Required work:
Using the string "noComm" as the key, pull each matching line out of the records below.

[Opening Available records section]

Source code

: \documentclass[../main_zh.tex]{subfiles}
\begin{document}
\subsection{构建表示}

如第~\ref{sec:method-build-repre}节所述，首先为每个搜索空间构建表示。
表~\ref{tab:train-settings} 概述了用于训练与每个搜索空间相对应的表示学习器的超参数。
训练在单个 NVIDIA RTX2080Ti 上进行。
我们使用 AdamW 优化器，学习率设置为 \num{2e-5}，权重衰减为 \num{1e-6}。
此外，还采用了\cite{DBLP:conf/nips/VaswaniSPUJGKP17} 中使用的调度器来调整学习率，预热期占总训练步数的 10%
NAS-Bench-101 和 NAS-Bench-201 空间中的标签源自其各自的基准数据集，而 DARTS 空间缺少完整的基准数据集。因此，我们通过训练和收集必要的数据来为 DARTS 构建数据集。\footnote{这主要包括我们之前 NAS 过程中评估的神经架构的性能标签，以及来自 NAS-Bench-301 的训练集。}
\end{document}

[Closing Available records section]
[Opening Available records section]

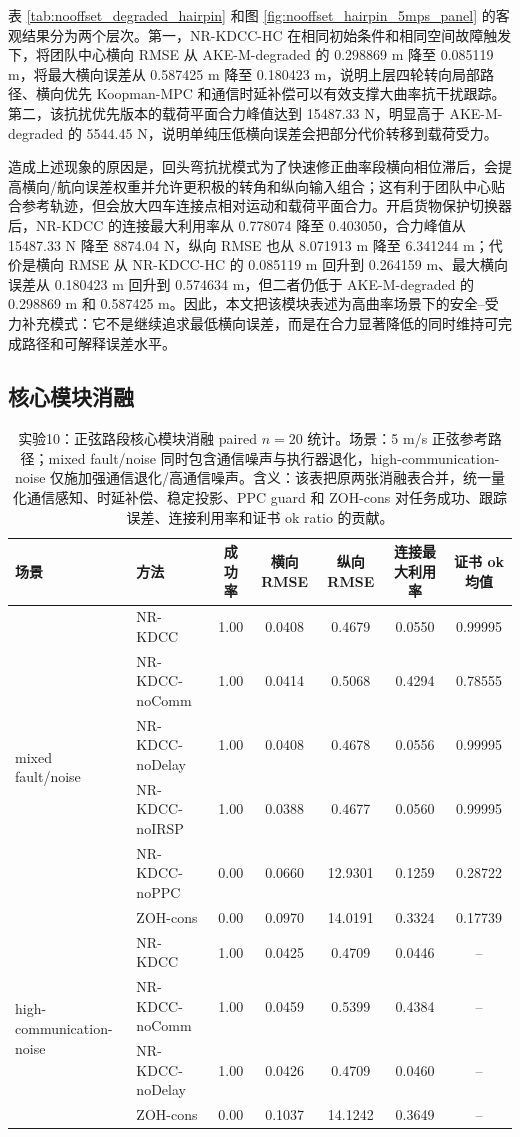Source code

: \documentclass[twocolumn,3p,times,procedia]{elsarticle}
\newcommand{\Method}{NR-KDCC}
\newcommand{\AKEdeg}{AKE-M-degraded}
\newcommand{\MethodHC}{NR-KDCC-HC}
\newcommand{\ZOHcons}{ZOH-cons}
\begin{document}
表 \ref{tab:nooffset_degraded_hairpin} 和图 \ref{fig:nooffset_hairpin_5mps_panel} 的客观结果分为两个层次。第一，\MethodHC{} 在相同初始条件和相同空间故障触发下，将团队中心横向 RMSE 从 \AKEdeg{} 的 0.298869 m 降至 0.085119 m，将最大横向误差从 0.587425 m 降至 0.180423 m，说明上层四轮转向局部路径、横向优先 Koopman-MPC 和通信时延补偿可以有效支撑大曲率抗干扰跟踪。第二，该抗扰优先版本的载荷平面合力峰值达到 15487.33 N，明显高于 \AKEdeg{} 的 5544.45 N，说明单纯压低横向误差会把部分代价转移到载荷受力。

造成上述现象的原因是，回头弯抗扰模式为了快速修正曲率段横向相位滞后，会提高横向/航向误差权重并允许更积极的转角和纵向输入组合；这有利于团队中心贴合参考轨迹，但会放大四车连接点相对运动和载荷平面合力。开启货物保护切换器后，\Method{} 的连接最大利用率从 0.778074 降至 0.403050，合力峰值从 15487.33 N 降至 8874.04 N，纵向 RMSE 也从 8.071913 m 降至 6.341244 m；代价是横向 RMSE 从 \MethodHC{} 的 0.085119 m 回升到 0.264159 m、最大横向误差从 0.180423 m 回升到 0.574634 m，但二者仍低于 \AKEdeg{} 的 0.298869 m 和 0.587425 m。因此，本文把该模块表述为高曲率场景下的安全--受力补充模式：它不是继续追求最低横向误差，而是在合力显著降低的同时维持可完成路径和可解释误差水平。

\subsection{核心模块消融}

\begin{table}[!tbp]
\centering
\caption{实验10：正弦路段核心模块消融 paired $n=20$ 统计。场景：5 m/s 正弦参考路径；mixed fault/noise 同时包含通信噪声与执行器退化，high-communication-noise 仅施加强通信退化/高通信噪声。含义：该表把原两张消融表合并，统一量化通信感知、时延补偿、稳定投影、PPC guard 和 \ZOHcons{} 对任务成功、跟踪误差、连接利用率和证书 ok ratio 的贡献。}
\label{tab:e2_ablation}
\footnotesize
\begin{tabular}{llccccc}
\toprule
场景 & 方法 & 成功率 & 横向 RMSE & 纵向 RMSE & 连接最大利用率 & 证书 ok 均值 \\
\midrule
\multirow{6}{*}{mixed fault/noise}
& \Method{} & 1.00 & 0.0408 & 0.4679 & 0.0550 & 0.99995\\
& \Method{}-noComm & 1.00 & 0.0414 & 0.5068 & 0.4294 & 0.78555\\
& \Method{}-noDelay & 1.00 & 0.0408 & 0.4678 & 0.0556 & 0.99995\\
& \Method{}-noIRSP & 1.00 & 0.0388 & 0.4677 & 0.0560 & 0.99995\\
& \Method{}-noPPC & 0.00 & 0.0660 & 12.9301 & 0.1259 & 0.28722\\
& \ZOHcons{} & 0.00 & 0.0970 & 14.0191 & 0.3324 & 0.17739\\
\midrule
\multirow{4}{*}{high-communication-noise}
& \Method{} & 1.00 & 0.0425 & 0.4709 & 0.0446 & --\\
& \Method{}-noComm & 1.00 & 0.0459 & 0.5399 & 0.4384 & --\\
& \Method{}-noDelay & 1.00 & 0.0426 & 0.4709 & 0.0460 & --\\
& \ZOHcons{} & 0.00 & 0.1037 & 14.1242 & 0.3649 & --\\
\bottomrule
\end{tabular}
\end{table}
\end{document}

[Closing Available records section]
[Opening Available records section]

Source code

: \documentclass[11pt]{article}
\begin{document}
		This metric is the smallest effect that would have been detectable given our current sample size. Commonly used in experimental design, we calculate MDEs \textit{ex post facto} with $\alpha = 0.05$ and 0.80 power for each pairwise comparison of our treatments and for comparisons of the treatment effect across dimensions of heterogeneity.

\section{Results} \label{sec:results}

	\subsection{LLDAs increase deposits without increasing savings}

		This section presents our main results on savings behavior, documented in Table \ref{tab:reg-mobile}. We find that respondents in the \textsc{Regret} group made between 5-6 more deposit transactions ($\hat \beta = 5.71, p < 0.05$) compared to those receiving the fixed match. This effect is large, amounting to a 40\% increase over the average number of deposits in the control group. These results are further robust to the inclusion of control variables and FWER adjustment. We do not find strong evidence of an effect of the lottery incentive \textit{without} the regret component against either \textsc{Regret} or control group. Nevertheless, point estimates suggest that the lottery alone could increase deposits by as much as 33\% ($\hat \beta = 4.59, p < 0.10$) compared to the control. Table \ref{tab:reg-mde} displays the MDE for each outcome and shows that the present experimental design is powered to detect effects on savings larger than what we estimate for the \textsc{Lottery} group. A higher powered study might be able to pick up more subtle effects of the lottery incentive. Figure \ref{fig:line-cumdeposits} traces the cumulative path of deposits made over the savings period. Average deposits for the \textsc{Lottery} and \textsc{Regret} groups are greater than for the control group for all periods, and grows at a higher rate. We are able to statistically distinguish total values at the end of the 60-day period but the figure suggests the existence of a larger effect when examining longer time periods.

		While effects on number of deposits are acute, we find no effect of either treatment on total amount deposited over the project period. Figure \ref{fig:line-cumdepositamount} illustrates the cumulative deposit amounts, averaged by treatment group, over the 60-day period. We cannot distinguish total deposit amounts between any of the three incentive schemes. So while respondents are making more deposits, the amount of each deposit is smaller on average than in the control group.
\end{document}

[Closing Available records section]

Written solution:
& \Method{}-noComm & 1.00 & 0.0414 & 0.5068 & 0.4294 & 0.78555\\
& \Method{}-noComm & 1.00 & 0.0459 & 0.5399 & 0.4384 & --\\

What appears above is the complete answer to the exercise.